These days, investors want their ETFs to do a lot more than they used to. In a space dominated by cheap and liquid index-tracking funds, products that offer investors an additional active or factor-based twist are drawing record inflows. That’s according to the latest data from London-based ETFGI, which tracks ETF inflows and outflows.

Let’s start with the continuing (and fast!) increase in assets allocated to smart beta products. During the month of October, smart beta equity ETFs drew in US$3.0 billion in new assets, taking the total for 2015 up to $53.7 billion for the first 10 months of the year. Investors are increasingly looking to slice and dice the broad index by zoning in on factors that could potentially enhance returns or smooth out volatility.

In all, there were 764 smart beta equity ETFs in October, with 1,336 listings and assets of US$399 billion. Much of that is dedicated to indexes that track fundamental factors like dividend yield, earnings per share, revenue and other accounting metrics—$286.6 billion follow these. Investors will also find ETFs covering multiple factors like volatility and momentum or alternative weightings (getting beyond market cap)—in all, $26.8 billion in assets follow these indexes.

Among smart beta-only indexes, investors clearly have their preferences. Those using an alternative weighting methodology account for $22.7 billion, products with volatility screens (including low volatility) now have $26.5 billion in assets, and momentum strategies sit at $10.6 billion.

It’s still a drop in the bucket compared to market cap equity ETFs (they account for $1.79 trillion). But, according to ETFGI, smart beta equity products are growing significantly faster at 39.3% versus 18.6% for market cap-based products.

Getting active

If investors are pouring into smart beta, they’re also embracing active ETFs, another relatively new player on the ETF stage. According to ETFGI, assets invested in active ETFs hit $32.9 billion in October, marking a new record. Active ETFs have pulled in $8.9 billion in new inflows over the year—a 23% increase over the prior record set in 2013.

Globally, there are 232 ETFs, with 322 listings and total assets of US$32.9 billion. But they account for only 1.1% of the global $3-trillion ETF market. By far, the biggest appetite for active ETFs is in the U.S. (66%), followed by Europe (19%) and Canada (12%). Investors in active ETFs show a preference for bond ETFs—they account for 73% of total assets versus 18% for equities. On the index ETF side, the opposite is true—investors show a preference for equity-based products—77% of ETF assets are equity exposures versus 16% for bonds.

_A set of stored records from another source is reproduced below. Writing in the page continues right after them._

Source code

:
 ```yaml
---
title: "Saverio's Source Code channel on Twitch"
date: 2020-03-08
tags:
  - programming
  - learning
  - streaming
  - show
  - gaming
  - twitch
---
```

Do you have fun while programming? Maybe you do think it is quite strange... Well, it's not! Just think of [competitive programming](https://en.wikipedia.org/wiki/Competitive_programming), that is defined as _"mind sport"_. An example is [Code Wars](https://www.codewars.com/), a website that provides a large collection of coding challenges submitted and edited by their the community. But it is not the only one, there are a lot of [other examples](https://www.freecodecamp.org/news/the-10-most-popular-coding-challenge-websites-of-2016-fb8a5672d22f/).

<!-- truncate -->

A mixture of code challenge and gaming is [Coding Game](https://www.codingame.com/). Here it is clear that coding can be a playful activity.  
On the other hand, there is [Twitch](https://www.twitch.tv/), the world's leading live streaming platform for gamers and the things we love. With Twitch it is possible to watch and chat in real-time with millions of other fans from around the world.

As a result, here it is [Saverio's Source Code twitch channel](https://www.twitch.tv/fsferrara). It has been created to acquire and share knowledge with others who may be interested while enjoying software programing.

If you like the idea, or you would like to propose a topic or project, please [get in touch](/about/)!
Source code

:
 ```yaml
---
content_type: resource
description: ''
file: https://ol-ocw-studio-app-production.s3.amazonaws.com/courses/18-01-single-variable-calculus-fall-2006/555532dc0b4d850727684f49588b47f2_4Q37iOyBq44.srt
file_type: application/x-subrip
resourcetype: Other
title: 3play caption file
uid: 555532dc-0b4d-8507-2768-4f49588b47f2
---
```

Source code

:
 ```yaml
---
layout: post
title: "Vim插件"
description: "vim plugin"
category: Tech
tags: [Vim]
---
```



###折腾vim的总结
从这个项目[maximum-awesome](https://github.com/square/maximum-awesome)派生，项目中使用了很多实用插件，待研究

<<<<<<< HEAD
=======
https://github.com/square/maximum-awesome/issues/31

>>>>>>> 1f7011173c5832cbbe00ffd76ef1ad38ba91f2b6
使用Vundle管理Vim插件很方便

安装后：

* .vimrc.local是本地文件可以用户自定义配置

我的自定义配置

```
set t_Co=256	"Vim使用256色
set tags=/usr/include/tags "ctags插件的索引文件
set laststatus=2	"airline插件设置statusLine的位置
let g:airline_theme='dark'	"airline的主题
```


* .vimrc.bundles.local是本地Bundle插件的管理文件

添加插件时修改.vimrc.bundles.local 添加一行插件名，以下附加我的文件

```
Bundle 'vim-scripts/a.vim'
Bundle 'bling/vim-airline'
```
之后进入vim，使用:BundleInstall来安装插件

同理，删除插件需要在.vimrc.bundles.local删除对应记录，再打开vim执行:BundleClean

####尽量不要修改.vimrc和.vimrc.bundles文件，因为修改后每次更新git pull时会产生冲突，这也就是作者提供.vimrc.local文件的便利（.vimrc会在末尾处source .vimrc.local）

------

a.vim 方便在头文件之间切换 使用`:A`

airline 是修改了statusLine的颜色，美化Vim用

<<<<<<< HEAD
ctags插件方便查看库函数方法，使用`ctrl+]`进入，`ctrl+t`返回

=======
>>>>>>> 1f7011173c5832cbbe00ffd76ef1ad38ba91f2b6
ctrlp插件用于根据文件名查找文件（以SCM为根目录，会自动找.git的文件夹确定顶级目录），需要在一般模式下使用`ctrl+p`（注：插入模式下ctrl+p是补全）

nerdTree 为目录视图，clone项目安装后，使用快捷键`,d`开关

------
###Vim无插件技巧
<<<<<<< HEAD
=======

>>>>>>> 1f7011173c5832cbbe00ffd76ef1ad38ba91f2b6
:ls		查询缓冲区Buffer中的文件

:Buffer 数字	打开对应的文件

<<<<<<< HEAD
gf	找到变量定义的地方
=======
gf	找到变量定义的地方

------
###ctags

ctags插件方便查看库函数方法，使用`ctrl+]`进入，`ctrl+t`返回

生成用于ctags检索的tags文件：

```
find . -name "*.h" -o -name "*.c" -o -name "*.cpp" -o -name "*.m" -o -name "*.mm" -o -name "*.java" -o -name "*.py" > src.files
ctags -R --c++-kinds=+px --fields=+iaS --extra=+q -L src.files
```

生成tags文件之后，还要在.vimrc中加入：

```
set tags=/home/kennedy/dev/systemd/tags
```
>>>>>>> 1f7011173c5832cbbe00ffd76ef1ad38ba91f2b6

Look for more changes and more exposure to active ETFs in the future as more products hit the market. As ETFGI reports, more than 80 applications have been filed with the U.S. Securities and Exchange Commission (SEC) since 2007, and there are now 31 issuers offering them. A lot of managers are waiting to see if the SEC ultimately allows for non-transparent active ETFs. This could make or break the future of the active ETF trend.